Understand how metric alerts work in Azure Monitor

Metric alerts in Azure Monitor work on top of multi-dimensional metrics. These metrics could be platform metrics, custom metrics, popular logs from Azure Monitor converted to metrics and Application Insights metrics. Metric alerts evaluate at regular intervals to check if conditions on one or more metric time-series are true and notify you when the evaluations are met. Metric alerts are stateful, that is, they only send out notifications when the state changes.

How do metric alerts work?

You can define a metric alert rule by specifying a target resource to be monitored, metric name, condition type (static or dynamic), and the condition (an operator and a threshold/sensitivity) and an action group to be triggered when the alert rule fires. Condition types affect the way thresholds are determined. Learn more about Dynamic Thresholds condition type and sensitivity options.

Alert rule with static condition type

Let's say you have created a simple static threshold metric alert rule as follows:

  • Target Resource (the Azure resource you want to monitor): myVM
  • Metric: Percentage CPU
  • Condition Type: Static
  • Time Aggregation (Statistic that is run over raw metric values.
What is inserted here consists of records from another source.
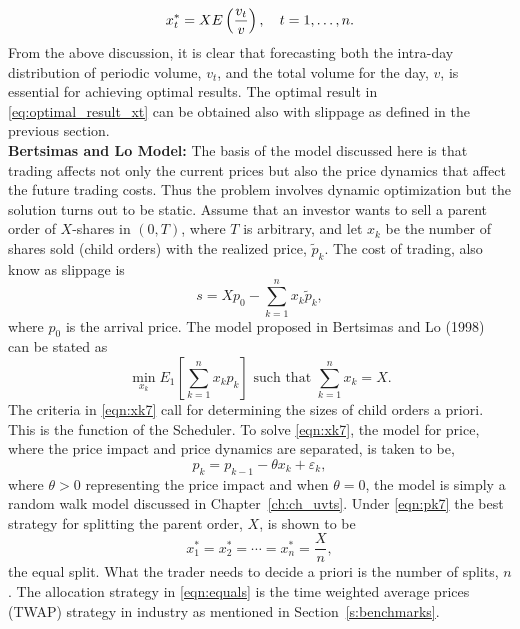 	\begin{equation} \label{eq:optimal_result_xt}
	x_t^*= X E\left(\dfrac{v_t}{v}\right), \enskip\enskip t=1,\ldots,n.
	\end{equation}
From the above discussion, it is clear that forecasting both the intra-day distribution of periodic volume, $v_t$, and the total volume for the day, $v$, is essential for achieving optimal results. The optimal result in \eqref{eq:optimal_result_xt} can be obtained also with slippage as defined in the previous section. \\


\noindent\textbf{Bertsimas and Lo Model:} The basis of the model discussed here is that trading affects not only the current prices but also the price dynamics that affect the future trading costs. Thus the problem involves dynamic optimization but the solution turns out to be static. Assume that an investor wants to sell a parent order of $X$-shares in $(0,T)$, where $T$ is arbitrary, and let $x_k$ be the number of shares sold (child orders) with the realized price, $\widetilde{p}_k$. The cost of trading, also know as slippage is
	\begin{equation} \label{eqn:x7}
	s= Xp_0 - \sum_{k=1}^n x_k\widetilde{p}_k,
	\end{equation}
where $p_0$ is the arrival price. The model proposed in Bertsimas and Lo (1998)~\cite{berlo} can be stated as
	\begin{equation} \label{eqn:xk7}
	\min_{x_k} E_1 \left[\sum_{k=1}^n x_kp_k\right] \text{ such that }\sum_{k=1}^n x_k=X.
	\end{equation}
The criteria in \eqref{eqn:xk7} call for determining the sizes of child orders a priori. This is the function of the Scheduler. To solve \eqref{eqn:xk7}, the model for price, where the price impact and price dynamics are separated, is taken to be,
	\begin{equation} \label{eqn:pk7}
	p_k = p_{k-1} - \theta x_k + \varepsilon_k,
	\end{equation}
where $\theta > 0$ representing the price impact and when $\theta = 0$, the model is simply a random walk model discussed in Chapter~\ref{ch:ch_uvts}. Under \eqref{eqn:pk7} the best strategy for splitting the parent order, $X$, is shown to be
	\begin{equation} \label{eqn:equals}
	x_1^* = x_2^* = \cdots = x_n^* = \frac{X}{n},
	\end{equation}
the equal split. What the trader needs to decide a priori is the number of splits, $n$. The allocation strategy in \eqref{eqn:equals} is the time weighted average prices (TWAP) strategy in industry as mentioned in Section~\ref{s:benchmarks}.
Supported time aggregations are Min, Max, Avg, Total, Count): Average
  • Period (The look back window over which metric values are checked): Over the last 5 mins
  • Frequency (The frequency with which the metric alert checks if the conditions are met): 1 min
  • Operator: Greater Than
  • Threshold: 70

From the time the alert rule is created, the monitor runs every 1 min and looks at metric values for the last 5 minutes and checks if the average of those values exceeds 70. If the condition is met that is, the average Percentage CPU for the last 5 minutes exceeds 70, the alert rule fires an activated notification. If you have configured an email or a web hook action in the action group associated with the alert rule, you will receive an activated notification on both.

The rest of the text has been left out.